**ACTION ITEM:**
Copy every line of the data in which the word "Repositories" occurs.

Data excerpts:
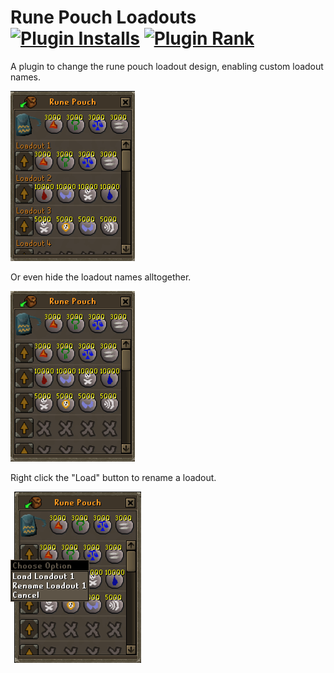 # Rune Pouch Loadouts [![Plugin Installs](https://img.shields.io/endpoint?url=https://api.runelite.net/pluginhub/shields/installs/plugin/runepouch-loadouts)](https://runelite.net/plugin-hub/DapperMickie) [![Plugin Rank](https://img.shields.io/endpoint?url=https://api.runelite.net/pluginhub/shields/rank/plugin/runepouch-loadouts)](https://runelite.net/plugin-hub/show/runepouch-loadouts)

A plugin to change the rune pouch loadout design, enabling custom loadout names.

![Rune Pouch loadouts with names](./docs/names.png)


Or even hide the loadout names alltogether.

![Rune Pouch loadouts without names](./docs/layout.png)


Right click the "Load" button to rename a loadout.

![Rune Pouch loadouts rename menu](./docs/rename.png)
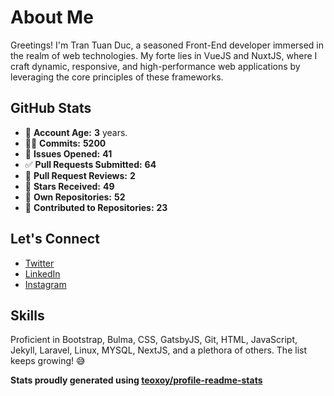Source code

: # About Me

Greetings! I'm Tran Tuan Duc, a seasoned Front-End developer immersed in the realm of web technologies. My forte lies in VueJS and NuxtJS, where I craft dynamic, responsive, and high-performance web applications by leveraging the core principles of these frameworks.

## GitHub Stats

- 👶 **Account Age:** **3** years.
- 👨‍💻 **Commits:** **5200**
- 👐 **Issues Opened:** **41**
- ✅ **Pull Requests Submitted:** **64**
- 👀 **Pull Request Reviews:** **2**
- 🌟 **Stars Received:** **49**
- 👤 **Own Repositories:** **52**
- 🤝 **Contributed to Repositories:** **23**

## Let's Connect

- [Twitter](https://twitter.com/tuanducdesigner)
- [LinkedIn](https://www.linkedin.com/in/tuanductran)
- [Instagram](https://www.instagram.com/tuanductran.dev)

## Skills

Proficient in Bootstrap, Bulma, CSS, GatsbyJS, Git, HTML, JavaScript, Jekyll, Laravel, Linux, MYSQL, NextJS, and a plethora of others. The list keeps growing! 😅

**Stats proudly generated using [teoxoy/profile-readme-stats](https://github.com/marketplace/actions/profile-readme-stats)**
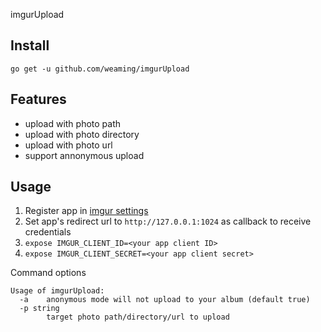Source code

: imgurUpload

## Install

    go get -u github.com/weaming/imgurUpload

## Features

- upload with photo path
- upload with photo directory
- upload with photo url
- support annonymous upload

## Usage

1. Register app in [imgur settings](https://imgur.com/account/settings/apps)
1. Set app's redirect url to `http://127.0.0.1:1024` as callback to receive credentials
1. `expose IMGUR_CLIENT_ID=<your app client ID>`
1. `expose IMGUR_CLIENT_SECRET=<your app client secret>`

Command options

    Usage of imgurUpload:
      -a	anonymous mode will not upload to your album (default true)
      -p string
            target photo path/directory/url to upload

**ANSWER SPACE:**
- 👤 **Own Repositories:** **52**
- 🤝 **Contributed to Repositories:** **23**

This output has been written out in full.